Cord Blood Registry (CBR) has announced the launch of a national marketing campaign designed to educate expectant parents about the value of preserving the stem cells contained in a newborn’s umbilical cord blood.
The campaign highlights stories of children who have overcome life-threatening diseases with the help of their own cord blood stem cells or those of a sibling.
“The goal of this campaign is to help expectant parents better understand the significance of banking cord blood stem cells by introducing them to families who already do,” said Stephen Grant, executive vice president and co-founder, Cord Blood Registry.
“We hope this campaign captures the attention of every expectant parent and motivates them to learn more about the one opportunity they have to save the precious medical resource that their newborn will bring into the world with them,” Grant added.
A study published in the Journal of Reproductive Medicine shows that more than a third of all expectant parents are unaware of the option to preserve cord blood stem cells. Of the remaining two-thirds who have some knowledge, 74 percent describe themselves as “minimally informed.”
“The results of this study clearly indicate that patients need more information,” said Dr. Jordan Perlow, M.D., a maternal-fetal specialist in Phoenix and lead author of the study. “Few patients today receive umbilical cord blood education from health care providers and I have no doubt that without education on this topic, opportunities to save lives will be lost.”

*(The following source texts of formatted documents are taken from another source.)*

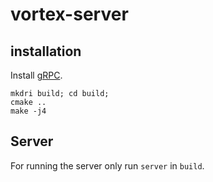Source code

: # vortex-server

## installation
Install [gRPC](https://grpc.io/docs/languages/cpp/quickstart/).

```
mkdri build; cd build;
cmake ..
make -j4
```

## Server
For running the server only run `server` in `build`.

“The lack of understanding about cord blood banking is a public health tragedy,” said Grant. “In nine out of 10 births in this country today, the cord blood is disposed of as medical waste. Because the medical benefits of cord blood stem cells are proven, we have a responsibility to help change this statistic.”
According to the National Marrow Donor Program, the number of transplants using cord blood as a source of stem cells will surpass those using bone marrow later this year to treat serious diseases such as leukemia and aplastic anemia. Collecting cord blood takes only a few minutes, poses no risk to the baby or mother, and is painless.
“My husband and I banked our daughter’s cord blood because we wanted to ensure our children had every health option available to them throughout their lives. We hoped we would never need to use it, but we did,” said Melissa Tighe, mother of Annie Tighe who is featured in the marketing campaign.
She continued, “We never anticipated that our daughter would be diagnosed with a life-threatening disease, but she was and her cord blood stem cells helped save her life.”
Each year in the U.S., more than 15,000 people need a stem cell transplant but are unable to find a suitable donor match. In an effort to increase the number of cord blood stem cells available for therapeutic use, the campaign encourages expectant parents who choose not to preserve their newborn’s cord blood stem cells for their family’s future use to donate them to a public bank.
Prior to the birth of a baby, parents can choose to preserve cord blood stem cells with a family bank or potentially donate them to a public bank. Family banks offer expectant parents the chance to store their children’s genetically-unique stem cells for their own use or use by a family member.
Scientific evidence shows that cord blood stem cell transplants from genetically-related family members result in better transplant outcomes and superior long-term survival compared with cord blood stem cells from an unrelated donor. For the thousands of patients currently searching for a stem cell donor, publicly donated stem cells are made available for any transplant recipient who may be a match.
"No one should make an important health decision based solely on a marketing campaign,” said Dr. Eugene Scioscia, Jr., chair of obstetrics and gynecology at Allegheny General in Pittsburgh. “However, if this campaign encourages one patient to ask me about cord blood banking, it was worth every dollar spent.”